Stumm fuhr sie hoch und bemerkte Stück für Stück, dass sie nur geträumt hatte.

Verzweifelt krallten sich ihre Hände in die weiße Bettwäsche, während sie spürte, wie Träne für Träne über ihre Wangen flossen und auf den hellen Stoff tropften.

Seit Tagen konnte sie nicht mehr gut schlafen, wobei sie nicht verstand warum sie erst nach Jahrzehnten, wenn nicht erst nach knappen hundert Jahren nun immer wieder die gleichen Bilder heimsuchten.
 

Hände, überall Hände, die versuchten sie zu erhaschen.

Abgehackte Hände, mit trockener, völlig brüchiger Haut, so als wären sie frisch über einem Feuer gedörrt worden.
 

Selbst jetzt, wo sie eindeutig wach war, glaubte sie wahrzunehmen, wie spröde Fingerkuppen über ihre Haut strichen.

Hastig beugte sie sich zu ihrem Schränkchen hinüber und wollte eben nach den Tabletten fischen, die sie nun seit Wochen in der Schublade aufbewahrte, da fiel ihr Blick auf ihr Handy.

Sie könnte ihn einfach anrufen, sagen, dass es ihr Leid tat, ihn um Verzeihung bitten.

Doch etwas in ihr wehrte sich dagegen.

Die Angst, die dunklen Augen geistig vor ihr zu sehen, wenn sie um Vergebung für den Wahnsinn und das Leid bitten würde.

Die Furcht, die Erinnerung an die hellen Narben auf der dunklen Haut in sich aufsteigend zu sehen und zu erkennen, auf welch grausame Weise sie ihn einst gezeichnet hatte.

Ein leichter Brechreiz kroch ihr sanft die Speiseröhre hoch, als sie an die Verletzungen dachte, die er immer noch trug.

Wie konnte sie es wagen, ihn nach all den Grausamkeiten, nach all den Ungerechtigkeiten, die ihr König und später ihr Land ihm angetan hatten, um Verzeihung zu bitten.

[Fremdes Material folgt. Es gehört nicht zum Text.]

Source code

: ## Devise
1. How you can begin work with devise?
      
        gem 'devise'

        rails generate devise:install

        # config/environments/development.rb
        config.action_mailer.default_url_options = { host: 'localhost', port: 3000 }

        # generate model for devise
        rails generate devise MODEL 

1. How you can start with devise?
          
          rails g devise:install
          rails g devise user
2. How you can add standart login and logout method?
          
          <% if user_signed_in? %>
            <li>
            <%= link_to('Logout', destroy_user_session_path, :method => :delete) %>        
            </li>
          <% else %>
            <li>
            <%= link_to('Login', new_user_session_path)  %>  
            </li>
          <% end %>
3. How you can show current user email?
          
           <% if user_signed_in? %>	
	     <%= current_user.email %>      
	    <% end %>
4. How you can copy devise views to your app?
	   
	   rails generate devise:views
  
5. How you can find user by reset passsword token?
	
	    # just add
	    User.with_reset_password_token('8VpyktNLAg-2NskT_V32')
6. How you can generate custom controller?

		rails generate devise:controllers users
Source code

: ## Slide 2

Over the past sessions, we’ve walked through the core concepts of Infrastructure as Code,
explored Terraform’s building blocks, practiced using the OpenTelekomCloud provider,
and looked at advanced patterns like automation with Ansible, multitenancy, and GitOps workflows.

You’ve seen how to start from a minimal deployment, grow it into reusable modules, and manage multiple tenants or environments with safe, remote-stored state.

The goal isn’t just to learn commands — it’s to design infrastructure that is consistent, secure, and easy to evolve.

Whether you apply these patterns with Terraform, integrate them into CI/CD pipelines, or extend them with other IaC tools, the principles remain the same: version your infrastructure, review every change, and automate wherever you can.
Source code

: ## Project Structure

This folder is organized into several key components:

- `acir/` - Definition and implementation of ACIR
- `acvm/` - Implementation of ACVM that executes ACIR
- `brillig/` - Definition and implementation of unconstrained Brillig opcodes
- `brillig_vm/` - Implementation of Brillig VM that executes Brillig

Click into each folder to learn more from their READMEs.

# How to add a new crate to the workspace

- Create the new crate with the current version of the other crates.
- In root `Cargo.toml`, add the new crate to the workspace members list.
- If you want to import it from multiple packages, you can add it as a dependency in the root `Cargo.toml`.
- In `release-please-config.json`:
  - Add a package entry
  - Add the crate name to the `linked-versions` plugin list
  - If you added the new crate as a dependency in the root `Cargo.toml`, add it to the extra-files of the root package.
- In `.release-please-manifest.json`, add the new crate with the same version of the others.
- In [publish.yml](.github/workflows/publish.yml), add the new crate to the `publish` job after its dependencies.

Hustend und würgend hielt sie sich die Hand vor dem Mund und grapschte mit der anderen nach ihrem Wasserglas, welches nach so vielen Nächten voller Alpträume, immer auf der Tischplatte bereits stand. Mit ein paar Schlucken bekämpfte sie erfolgreich den Wunsch sich zu übergeben und sortierte verwirrt ein paar blonde Strähnen aus dem, durch das Weinen verquollene Gesicht.

Warum holte sie die Vergangenheit nun ein?

Das Blut, das Leid, das Morden…

Es war schon seit langem aus dem Bewusstsein ihrer Kinder, wie auch ihrer Mitnationen verschwunden.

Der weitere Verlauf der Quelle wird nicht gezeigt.